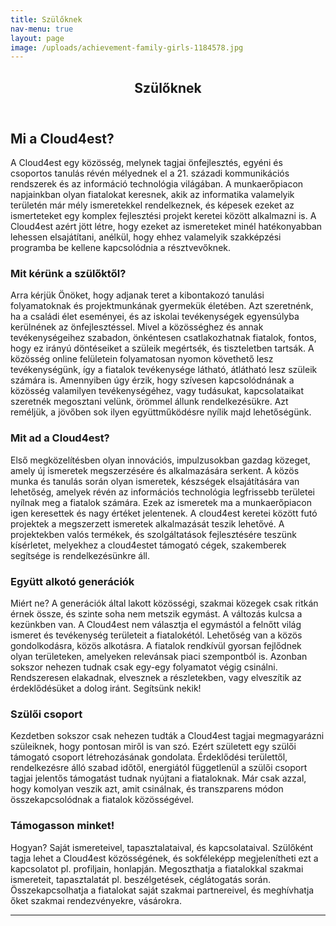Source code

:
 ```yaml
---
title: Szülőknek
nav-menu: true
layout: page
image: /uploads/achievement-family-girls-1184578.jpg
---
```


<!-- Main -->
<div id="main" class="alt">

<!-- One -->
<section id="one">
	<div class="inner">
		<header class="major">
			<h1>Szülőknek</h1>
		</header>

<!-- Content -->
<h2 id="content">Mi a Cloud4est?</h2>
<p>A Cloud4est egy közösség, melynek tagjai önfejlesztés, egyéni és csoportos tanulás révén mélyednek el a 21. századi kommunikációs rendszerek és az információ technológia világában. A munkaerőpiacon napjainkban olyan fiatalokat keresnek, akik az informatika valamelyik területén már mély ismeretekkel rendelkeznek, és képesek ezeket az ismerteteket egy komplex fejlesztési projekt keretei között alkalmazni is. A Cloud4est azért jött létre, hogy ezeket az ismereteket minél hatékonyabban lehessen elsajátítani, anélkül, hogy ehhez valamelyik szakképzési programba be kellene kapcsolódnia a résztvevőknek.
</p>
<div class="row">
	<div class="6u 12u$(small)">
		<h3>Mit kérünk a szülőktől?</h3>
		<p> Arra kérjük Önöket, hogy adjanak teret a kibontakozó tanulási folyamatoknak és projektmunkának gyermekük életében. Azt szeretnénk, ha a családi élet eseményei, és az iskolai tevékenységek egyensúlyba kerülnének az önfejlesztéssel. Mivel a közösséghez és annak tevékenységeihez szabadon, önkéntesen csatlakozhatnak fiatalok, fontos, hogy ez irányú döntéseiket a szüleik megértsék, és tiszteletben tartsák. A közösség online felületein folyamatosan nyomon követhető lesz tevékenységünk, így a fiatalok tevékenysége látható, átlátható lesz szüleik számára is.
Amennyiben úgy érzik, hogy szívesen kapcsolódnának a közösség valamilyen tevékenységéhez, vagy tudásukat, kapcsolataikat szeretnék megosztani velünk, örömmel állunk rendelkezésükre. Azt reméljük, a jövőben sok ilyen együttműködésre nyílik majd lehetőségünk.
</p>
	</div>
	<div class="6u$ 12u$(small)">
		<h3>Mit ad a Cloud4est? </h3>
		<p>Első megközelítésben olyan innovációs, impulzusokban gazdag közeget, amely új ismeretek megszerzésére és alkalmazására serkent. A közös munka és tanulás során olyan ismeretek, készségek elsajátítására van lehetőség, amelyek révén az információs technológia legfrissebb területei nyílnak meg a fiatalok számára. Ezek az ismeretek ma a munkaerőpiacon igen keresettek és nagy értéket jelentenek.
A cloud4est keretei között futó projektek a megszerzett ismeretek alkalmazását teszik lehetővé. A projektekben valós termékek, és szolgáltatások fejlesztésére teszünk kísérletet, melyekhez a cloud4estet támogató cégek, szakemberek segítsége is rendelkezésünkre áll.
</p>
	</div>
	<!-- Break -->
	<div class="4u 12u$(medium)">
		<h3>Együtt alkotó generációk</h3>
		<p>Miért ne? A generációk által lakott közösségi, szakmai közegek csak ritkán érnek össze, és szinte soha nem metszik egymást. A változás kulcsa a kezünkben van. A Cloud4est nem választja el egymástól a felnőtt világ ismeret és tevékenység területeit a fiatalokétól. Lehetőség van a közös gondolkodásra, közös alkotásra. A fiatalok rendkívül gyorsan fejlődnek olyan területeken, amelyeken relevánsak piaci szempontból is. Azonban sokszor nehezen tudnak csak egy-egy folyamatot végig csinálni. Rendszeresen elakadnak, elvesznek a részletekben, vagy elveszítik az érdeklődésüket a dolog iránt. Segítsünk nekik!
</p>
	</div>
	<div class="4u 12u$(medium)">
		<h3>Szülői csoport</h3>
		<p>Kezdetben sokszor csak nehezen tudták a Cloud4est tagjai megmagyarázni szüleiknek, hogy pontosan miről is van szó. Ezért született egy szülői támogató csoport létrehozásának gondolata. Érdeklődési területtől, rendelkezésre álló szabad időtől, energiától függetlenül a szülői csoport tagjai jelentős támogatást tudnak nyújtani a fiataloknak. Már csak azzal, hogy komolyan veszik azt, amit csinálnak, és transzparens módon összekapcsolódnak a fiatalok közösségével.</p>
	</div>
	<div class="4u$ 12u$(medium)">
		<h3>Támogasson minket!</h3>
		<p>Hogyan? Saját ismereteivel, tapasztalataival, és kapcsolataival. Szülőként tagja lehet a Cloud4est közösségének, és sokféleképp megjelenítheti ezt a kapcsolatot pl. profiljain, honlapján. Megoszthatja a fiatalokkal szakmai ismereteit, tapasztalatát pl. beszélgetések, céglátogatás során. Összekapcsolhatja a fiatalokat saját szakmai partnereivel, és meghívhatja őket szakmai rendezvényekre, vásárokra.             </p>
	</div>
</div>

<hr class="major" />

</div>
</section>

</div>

##############################

▸ Problem
Reproduce verbatim only the lines from the one holding "<p>Miért ne? A" through the end of the records.

▸ Task response
		<p>Miért ne? A generációk által lakott közösségi, szakmai közegek csak ritkán érnek össze, és szinte soha nem metszik egymást. A változás kulcsa a kezünkben van. A Cloud4est nem választja el egymástól a felnőtt világ ismeret és tevékenység területeit a fiatalokétól. Lehetőség van a közös gondolkodásra, közös alkotásra. A fiatalok rendkívül gyorsan fejlődnek olyan területeken, amelyeken relevánsak piaci szempontból is. Azonban sokszor nehezen tudnak csak egy-egy folyamatot végig csinálni. Rendszeresen elakadnak, elvesznek a részletekben, vagy elveszítik az érdeklődésüket a dolog iránt. Segítsünk nekik!
</p>
	</div>
	<div class="4u 12u$(medium)">
		<h3>Szülői csoport</h3>
		<p>Kezdetben sokszor csak nehezen tudták a Cloud4est tagjai megmagyarázni szüleiknek, hogy pontosan miről is van szó. Ezért született egy szülői támogató csoport létrehozásának gondolata. Érdeklődési területtől, rendelkezésre álló szabad időtől, energiától függetlenül a szülői csoport tagjai jelentős támogatást tudnak nyújtani a fiataloknak. Már csak azzal, hogy komolyan veszik azt, amit csinálnak, és transzparens módon összekapcsolódnak a fiatalok közösségével.</p>
	</div>
	<div class="4u$ 12u$(medium)">
		<h3>Támogasson minket!</h3>
		<p>Hogyan? Saját ismereteivel, tapasztalataival, és kapcsolataival. Szülőként tagja lehet a Cloud4est közösségének, és sokféleképp megjelenítheti ezt a kapcsolatot pl. profiljain, honlapján. Megoszthatja a fiatalokkal szakmai ismereteit, tapasztalatát pl. beszélgetések, céglátogatás során. Összekapcsolhatja a fiatalokat saját szakmai partnereivel, és meghívhatja őket szakmai rendezvényekre, vásárokra.             </p>
	</div>
</div>

<hr class="major" />

</div>
</section>

</div>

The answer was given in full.